Exact repetition, pictures omitted: give every record below again.

-------- Data records --------

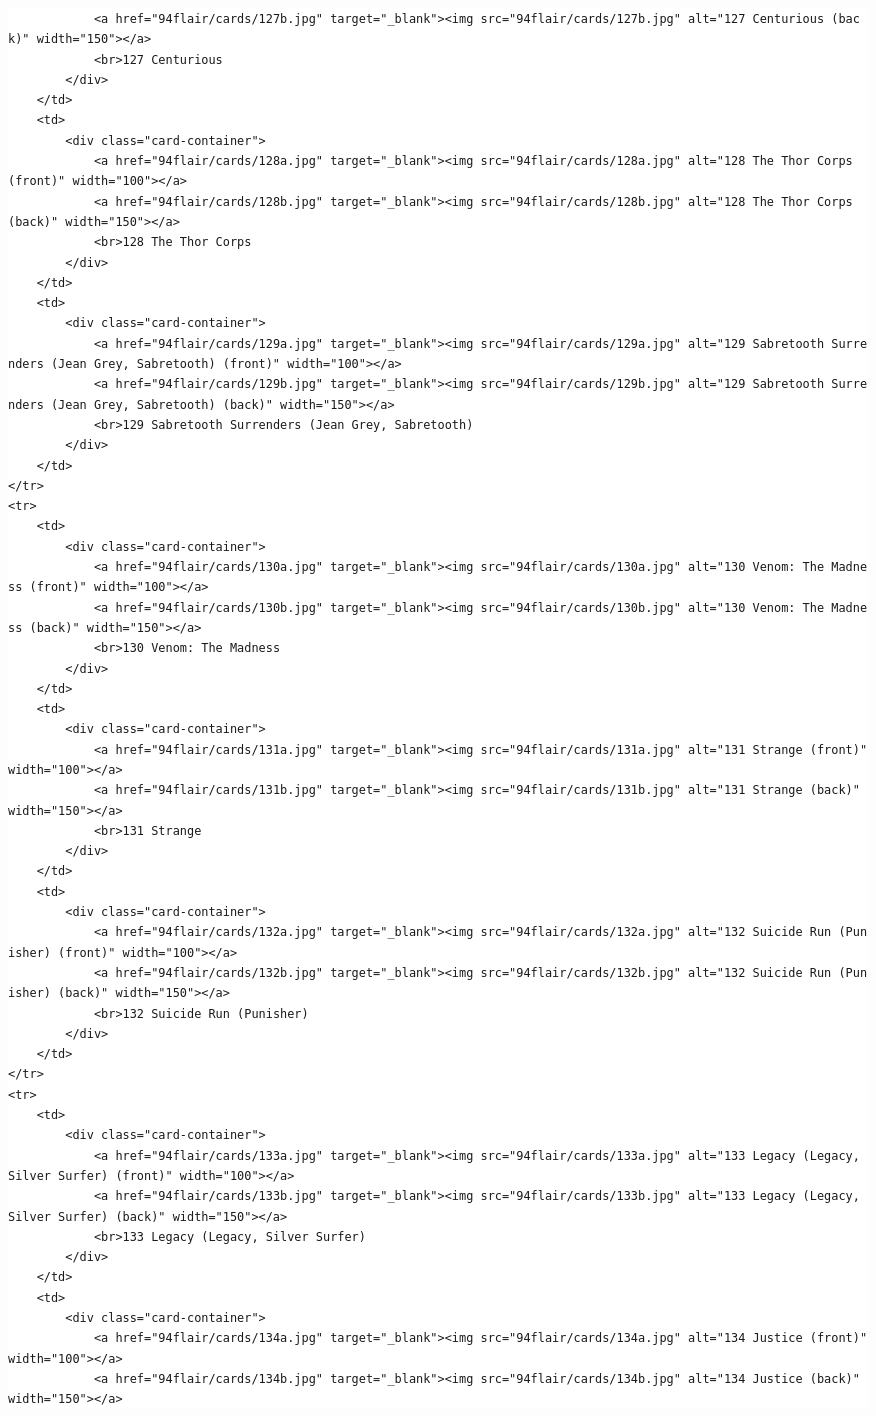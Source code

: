                 <a href="94flair/cards/127b.jpg" target="_blank"><img src="94flair/cards/127b.jpg" alt="127 Centurious (back)" width="150"></a>
                <br>127 Centurious
            </div>
        </td>
        <td>
            <div class="card-container">
                <a href="94flair/cards/128a.jpg" target="_blank"><img src="94flair/cards/128a.jpg" alt="128 The Thor Corps (front)" width="100"></a>
                <a href="94flair/cards/128b.jpg" target="_blank"><img src="94flair/cards/128b.jpg" alt="128 The Thor Corps (back)" width="150"></a>
                <br>128 The Thor Corps
            </div>
        </td>
        <td>
            <div class="card-container">
                <a href="94flair/cards/129a.jpg" target="_blank"><img src="94flair/cards/129a.jpg" alt="129 Sabretooth Surrenders (Jean Grey, Sabretooth) (front)" width="100"></a>
                <a href="94flair/cards/129b.jpg" target="_blank"><img src="94flair/cards/129b.jpg" alt="129 Sabretooth Surrenders (Jean Grey, Sabretooth) (back)" width="150"></a>
                <br>129 Sabretooth Surrenders (Jean Grey, Sabretooth)
            </div>
        </td>
    </tr>
    <tr>
        <td>
            <div class="card-container">
                <a href="94flair/cards/130a.jpg" target="_blank"><img src="94flair/cards/130a.jpg" alt="130 Venom: The Madness (front)" width="100"></a>
                <a href="94flair/cards/130b.jpg" target="_blank"><img src="94flair/cards/130b.jpg" alt="130 Venom: The Madness (back)" width="150"></a>
                <br>130 Venom: The Madness
            </div>
        </td>
        <td>
            <div class="card-container">
                <a href="94flair/cards/131a.jpg" target="_blank"><img src="94flair/cards/131a.jpg" alt="131 Strange (front)" width="100"></a>
                <a href="94flair/cards/131b.jpg" target="_blank"><img src="94flair/cards/131b.jpg" alt="131 Strange (back)" width="150"></a>
                <br>131 Strange
            </div>
        </td>
        <td>
            <div class="card-container">
                <a href="94flair/cards/132a.jpg" target="_blank"><img src="94flair/cards/132a.jpg" alt="132 Suicide Run (Punisher) (front)" width="100"></a>
                <a href="94flair/cards/132b.jpg" target="_blank"><img src="94flair/cards/132b.jpg" alt="132 Suicide Run (Punisher) (back)" width="150"></a>
                <br>132 Suicide Run (Punisher)
            </div>
        </td>
    </tr>
    <tr>
        <td>
            <div class="card-container">
                <a href="94flair/cards/133a.jpg" target="_blank"><img src="94flair/cards/133a.jpg" alt="133 Legacy (Legacy, Silver Surfer) (front)" width="100"></a>
                <a href="94flair/cards/133b.jpg" target="_blank"><img src="94flair/cards/133b.jpg" alt="133 Legacy (Legacy, Silver Surfer) (back)" width="150"></a>
                <br>133 Legacy (Legacy, Silver Surfer)
            </div>
        </td>
        <td>
            <div class="card-container">
                <a href="94flair/cards/134a.jpg" target="_blank"><img src="94flair/cards/134a.jpg" alt="134 Justice (front)" width="100"></a>
                <a href="94flair/cards/134b.jpg" target="_blank"><img src="94flair/cards/134b.jpg" alt="134 Justice (back)" width="150"></a>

--------

Your response
Source code

:                 <a href="94flair/cards/127b.jpg" target="_blank"><img src="94flair/cards/127b.jpg" alt="127 Centurious (back)" width="150"></a>
                <br>127 Centurious
            </div>
        </td>
        <td>
            <div class="card-container">
                <a href="94flair/cards/128a.jpg" target="_blank"><img src="94flair/cards/128a.jpg" alt="128 The Thor Corps (front)" width="100"></a>
                <a href="94flair/cards/128b.jpg" target="_blank"><img src="94flair/cards/128b.jpg" alt="128 The Thor Corps (back)" width="150"></a>
                <br>128 The Thor Corps
            </div>
        </td>
        <td>
            <div class="card-container">
                <a href="94flair/cards/129a.jpg" target="_blank"><img src="94flair/cards/129a.jpg" alt="129 Sabretooth Surrenders (Jean Grey, Sabretooth) (front)" width="100"></a>
                <a href="94flair/cards/129b.jpg" target="_blank"><img src="94flair/cards/129b.jpg" alt="129 Sabretooth Surrenders (Jean Grey, Sabretooth) (back)" width="150"></a>
                <br>129 Sabretooth Surrenders (Jean Grey, Sabretooth)
            </div>
        </td>
    </tr>
    <tr>
        <td>
            <div class="card-container">
                <a href="94flair/cards/130a.jpg" target="_blank"><img src="94flair/cards/130a.jpg" alt="130 Venom: The Madness (front)" width="100"></a>
                <a href="94flair/cards/130b.jpg" target="_blank"><img src="94flair/cards/130b.jpg" alt="130 Venom: The Madness (back)" width="150"></a>
                <br>130 Venom: The Madness
            </div>
        </td>
        <td>
            <div class="card-container">
                <a href="94flair/cards/131a.jpg" target="_blank"><img src="94flair/cards/131a.jpg" alt="131 Strange (front)" width="100"></a>
                <a href="94flair/cards/131b.jpg" target="_blank"><img src="94flair/cards/131b.jpg" alt="131 Strange (back)" width="150"></a>
                <br>131 Strange
            </div>
        </td>
        <td>
            <div class="card-container">
                <a href="94flair/cards/132a.jpg" target="_blank"><img src="94flair/cards/132a.jpg" alt="132 Suicide Run (Punisher) (front)" width="100"></a>
                <a href="94flair/cards/132b.jpg" target="_blank"><img src="94flair/cards/132b.jpg" alt="132 Suicide Run (Punisher) (back)" width="150"></a>
                <br>132 Suicide Run (Punisher)
            </div>
        </td>
    </tr>
    <tr>
        <td>
            <div class="card-container">
                <a href="94flair/cards/133a.jpg" target="_blank"><img src="94flair/cards/133a.jpg" alt="133 Legacy (Legacy, Silver Surfer) (front)" width="100"></a>
                <a href="94flair/cards/133b.jpg" target="_blank"><img src="94flair/cards/133b.jpg" alt="133 Legacy (Legacy, Silver Surfer) (back)" width="150"></a>
                <br>133 Legacy (Legacy, Silver Surfer)
            </div>
        </td>
        <td>
            <div class="card-container">
                <a href="94flair/cards/134a.jpg" target="_blank"><img src="94flair/cards/134a.jpg" alt="134 Justice (front)" width="100"></a>
                <a href="94flair/cards/134b.jpg" target="_blank"><img src="94flair/cards/134b.jpg" alt="134 Justice (back)" width="150"></a>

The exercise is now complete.